While I reject cynicism in favor of optimism, we cannot always rely on our collaborators to act in accordance with the verbal agreements we have set. Sometimes, they may misunderstand the terms we set out verbally. Other times, they may act more maliciously to undermine deals. Its been said to one million artists and songwriters before but I’ll repeat it here: get it in writing.

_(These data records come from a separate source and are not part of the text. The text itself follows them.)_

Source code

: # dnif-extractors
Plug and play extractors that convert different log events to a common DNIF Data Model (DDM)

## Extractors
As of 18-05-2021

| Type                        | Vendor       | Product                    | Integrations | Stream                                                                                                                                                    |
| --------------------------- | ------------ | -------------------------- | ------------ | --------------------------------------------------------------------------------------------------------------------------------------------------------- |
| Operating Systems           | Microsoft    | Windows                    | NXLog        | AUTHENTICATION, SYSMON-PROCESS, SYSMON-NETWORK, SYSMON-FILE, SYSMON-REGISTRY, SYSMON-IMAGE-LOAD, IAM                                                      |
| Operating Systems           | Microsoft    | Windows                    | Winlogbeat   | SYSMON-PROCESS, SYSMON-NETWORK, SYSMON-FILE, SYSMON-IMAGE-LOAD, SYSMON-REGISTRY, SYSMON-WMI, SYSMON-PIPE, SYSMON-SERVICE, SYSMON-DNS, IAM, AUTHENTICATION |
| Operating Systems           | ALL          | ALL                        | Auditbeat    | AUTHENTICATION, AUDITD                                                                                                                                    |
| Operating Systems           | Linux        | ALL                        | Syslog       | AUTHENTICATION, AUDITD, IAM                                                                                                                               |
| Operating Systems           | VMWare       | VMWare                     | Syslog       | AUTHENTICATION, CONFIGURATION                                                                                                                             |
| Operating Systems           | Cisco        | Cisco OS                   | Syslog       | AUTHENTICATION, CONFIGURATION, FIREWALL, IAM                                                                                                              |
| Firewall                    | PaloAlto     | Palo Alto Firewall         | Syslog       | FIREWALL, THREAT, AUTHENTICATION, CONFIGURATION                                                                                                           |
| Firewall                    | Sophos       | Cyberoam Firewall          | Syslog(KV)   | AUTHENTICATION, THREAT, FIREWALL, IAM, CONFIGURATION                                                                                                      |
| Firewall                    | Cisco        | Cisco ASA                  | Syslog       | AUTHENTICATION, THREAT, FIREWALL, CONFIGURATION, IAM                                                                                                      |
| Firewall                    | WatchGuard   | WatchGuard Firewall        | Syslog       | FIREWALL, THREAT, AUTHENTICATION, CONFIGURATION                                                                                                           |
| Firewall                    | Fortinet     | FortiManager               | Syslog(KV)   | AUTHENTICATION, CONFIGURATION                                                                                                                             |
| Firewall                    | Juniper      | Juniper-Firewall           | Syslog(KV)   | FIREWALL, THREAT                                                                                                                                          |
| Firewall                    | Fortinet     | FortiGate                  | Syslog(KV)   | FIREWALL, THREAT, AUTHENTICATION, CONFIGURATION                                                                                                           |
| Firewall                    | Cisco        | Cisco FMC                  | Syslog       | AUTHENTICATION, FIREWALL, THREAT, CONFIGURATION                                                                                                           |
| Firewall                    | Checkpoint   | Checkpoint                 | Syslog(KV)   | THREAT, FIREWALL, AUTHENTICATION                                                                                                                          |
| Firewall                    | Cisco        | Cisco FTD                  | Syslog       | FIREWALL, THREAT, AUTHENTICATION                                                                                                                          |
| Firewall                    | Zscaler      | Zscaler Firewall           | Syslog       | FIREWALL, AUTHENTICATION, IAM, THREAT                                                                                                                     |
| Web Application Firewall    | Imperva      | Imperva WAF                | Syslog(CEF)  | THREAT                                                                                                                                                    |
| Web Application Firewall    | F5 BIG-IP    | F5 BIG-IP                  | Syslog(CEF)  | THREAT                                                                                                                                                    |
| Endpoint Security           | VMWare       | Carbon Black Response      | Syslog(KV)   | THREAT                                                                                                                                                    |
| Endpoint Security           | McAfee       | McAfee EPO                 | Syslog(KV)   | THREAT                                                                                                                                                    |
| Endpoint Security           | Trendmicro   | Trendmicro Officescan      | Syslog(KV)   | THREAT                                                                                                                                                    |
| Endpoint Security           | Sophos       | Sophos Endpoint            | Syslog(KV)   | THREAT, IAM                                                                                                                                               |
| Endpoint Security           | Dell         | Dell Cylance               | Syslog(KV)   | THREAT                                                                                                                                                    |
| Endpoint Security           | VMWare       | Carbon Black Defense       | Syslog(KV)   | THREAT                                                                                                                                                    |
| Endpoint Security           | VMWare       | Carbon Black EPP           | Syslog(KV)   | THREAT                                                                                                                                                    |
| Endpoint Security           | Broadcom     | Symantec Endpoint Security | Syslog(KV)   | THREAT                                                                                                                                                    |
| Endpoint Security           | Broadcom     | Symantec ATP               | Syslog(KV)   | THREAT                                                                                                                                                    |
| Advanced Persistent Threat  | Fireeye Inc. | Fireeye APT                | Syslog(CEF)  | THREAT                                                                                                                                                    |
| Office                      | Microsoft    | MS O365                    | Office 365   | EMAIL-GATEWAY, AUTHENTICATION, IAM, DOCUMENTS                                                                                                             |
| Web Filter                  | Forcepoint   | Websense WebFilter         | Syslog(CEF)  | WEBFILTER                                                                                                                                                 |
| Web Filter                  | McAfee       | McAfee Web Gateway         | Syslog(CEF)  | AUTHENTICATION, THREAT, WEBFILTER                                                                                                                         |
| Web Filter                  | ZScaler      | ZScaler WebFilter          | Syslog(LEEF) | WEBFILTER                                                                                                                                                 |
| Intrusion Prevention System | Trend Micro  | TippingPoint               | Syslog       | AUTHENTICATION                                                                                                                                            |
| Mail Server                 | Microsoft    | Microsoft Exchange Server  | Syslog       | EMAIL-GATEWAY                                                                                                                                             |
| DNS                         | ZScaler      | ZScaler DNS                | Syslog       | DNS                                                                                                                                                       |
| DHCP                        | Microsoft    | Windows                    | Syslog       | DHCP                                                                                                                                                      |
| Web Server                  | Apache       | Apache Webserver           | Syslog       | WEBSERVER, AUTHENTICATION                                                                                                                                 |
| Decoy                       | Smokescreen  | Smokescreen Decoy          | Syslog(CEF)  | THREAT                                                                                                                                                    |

Obviously, I’d recommend getting a good music lawyer who can help you with the legalese. But, if you are not in a position where you can afford these services you still have options. Agree to publishing splits over e-mail. Draw up a rudimentary contract explaining terms. Record the verbal agreement on an iPhone notes app. Literally do anything you can to have a recorded version of events. Doing so will ensure a certain degree of safety and hopefully stave on sticky situations that could interfere with your creative relationships.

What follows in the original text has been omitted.